Lately he’s taken to arriving to his shows in the same suit he wears to work, a gimmick inspired by people telling him he should dress up for the stage. He confessed that he has no idea what the costume of a singer should be—a funny hat perhaps? It’s also a statement: he never stops being either the singer or the lawyer. Even the name St. Lenox is a bastardized version of a subway sign (148th St. – Lenox Terminal) at a stop where he used to wake up on the train during his endless and indistinguishable days and nights as a law school student. Pretending he isn’t one of those two identities doesn’t make him more of the other, and if he begins dressing otherwise doesn’t it become more artifice than art?
“Once you get past that—where you are just okay with looking like an idiot in front of other people—once you get rid of that, you can really do anything up on stage.”

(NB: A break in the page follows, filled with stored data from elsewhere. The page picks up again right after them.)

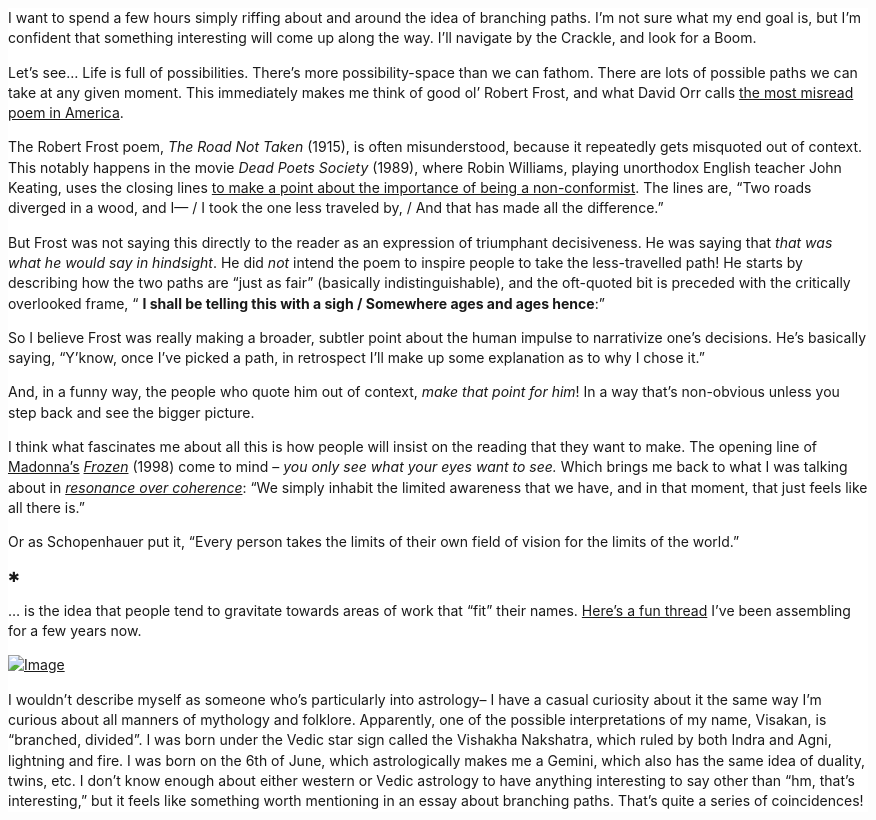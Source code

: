 I want to spend a few hours simply riffing about and around the idea of branching paths. I’m not sure what my end goal is, but I’m confident that something interesting will come up along the way. I’ll navigate by the Crackle, and look for a Boom.

Let’s see… Life is full of possibilities. There’s more possibility-space than we can fathom. There are lots of possible paths we can take at any given moment. This immediately makes me think of good ol’ Robert Frost, and what David Orr calls [the most misread poem in America](https://www.theparisreview.org/blog/2015/09/11/the-most-misread-poem-in-america/).

The Robert Frost poem, _The Road Not Taken_ (1915), is often misunderstood, because it repeatedly gets misquoted out of context. This notably happens in the movie _Dead Poets Society_ (1989), where Robin Williams, playing unorthodox English teacher John Keating, uses the closing lines [to make a point about the importance of being a non-conformist](https://www.youtube.com/watch?v=WrxQKbrPvvA). The lines are, “Two roads diverged in a wood, and I— / I took the one less traveled by, / And that has made all the difference.”

But Frost was not saying this directly to the reader as an expression of triumphant decisiveness. He was saying that _that was what he would say in hindsight_. He did _not_ intend the poem to inspire people to take the less-travelled path! He starts by describing how the two paths are “just as fair” (basically indistinguishable), and the oft-quoted bit is preceded with the critically overlooked frame, “ **I shall be telling this with a sigh / Somewhere ages and ages hence**:”

So I believe Frost was really making a broader, subtler point about the human impulse to narrativize one’s decisions. He’s basically saying, “Y’know, once I’ve picked a path, in retrospect I’ll make up some explanation as to why I chose it.”

And, in a funny way, the people who quote him out of context, _make that point for him_! In a way that’s non-obvious unless you step back and see the bigger picture.

I think what fascinates me about all this is how people will insist on the reading that they want to make. The opening line of [Madonna’s](https://www.youtube.com/watch?v=XS088Opj9o0) _[Frozen](https://www.youtube.com/watch?v=XS088Opj9o0)_ (1998) come to mind – _you only see what your eyes want to see._ Which brings me back to what I was talking about in _[resonance over coherence](https://visakanv.substack.com/p/resonance-over-coherence)_: “We simply inhabit the limited awareness that we have, and in that moment, that just feels like all there is.”

Or as Schopenhauer put it, “Every person takes the limits of their own field of vision for the limits of the world.”

✱

… is the idea that people tend to gravitate towards areas of work that “fit” their names. [Here’s a fun thread](https://twitter.com/visakanv/status/1011515392525660160) I’ve been assembling for a few years now.

[![Image]({"src"://"https://substack-post-media.s3.amazonaws.com/public/images/6d5c44c0-f0e2-42d5-82ec-dbecf6961216_200x200.jpeg","srcNoWatermark":null,"fullscreen":null,"imageSize":null,"height":200,"width":200,"resizeWidth":376,"bytes":null,"alt":"Image","title":null,"type":null,"href":null,"belowTheFold":true,"topImage":false,"internalRedirect":null,"isProcessing":false,"align":null})](https://substackcdn.com/image/fetch/f_auto,q_auto:good,fl_progressive:steep/https%3A%2F%2Fsubstack-post-media.s3.amazonaws.com%2Fpublic%2Fimages%2F6d5c44c0-f0e2-42d5-82ec-dbecf6961216_200x200.jpeg)

I wouldn’t describe myself as someone who’s particularly into astrology– I have a casual curiosity about it the same way I’m curious about all manners of mythology and folklore. Apparently, one of the possible interpretations of my name, Visakan, is “branched, divided”. I was born under the Vedic star sign called the Vishakha Nakshatra, which ruled by both Indra and Agni, lightning and fire. I was born on the 6th of June, which astrologically makes me a Gemini, which also has the same idea of duality, twins, etc. I don’t know enough about either western or Vedic astrology to have anything interesting to say other than “hm, that’s interesting,” but it feels like something worth mentioning in an essay about branching paths. That’s quite a series of coincidences!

And so he spends most of his time working in Manhattan, and he composes new songs when he can, and then he goes from the law firm to his second job at karaoke bars to prepare for upcoming live shows. During the week leading up to the gig, he heads there as often as every other night to warm up. He belts at the Karaoke Cave, just all belting, aiming his tremulous, powerful voice toward the back of the room.
At the beginning of May, he released the entire instrumental version of 10 Songs about Memory and Hope to the public for free. He encouraged people to use its tracks for remixes and bring them to open mics on an MP3 player for their own performances. He doesn’t want to evangelize, but he believes in open mics and the sacred art of karaoke, and their cultural value as forms of expression.
Maybe someday a fan will reinterpret his instrumental album in a similar fashion to how he began. That fan may stumble into Karaoke Cave on a star-crossed night—and there will be St. Lenox, singing R.E.M. or Counting Crows, but not sounding at all like Michael Stipe or Adam Duritz, and not even trying to. He’ll perform like only St. Lenox can. Maybe that fan will get on stage after him and sing one of St. Lenox’s songs. And hopefully it will no longer sound anything like his own.
All the music already exists, it’s only waiting for a new voice.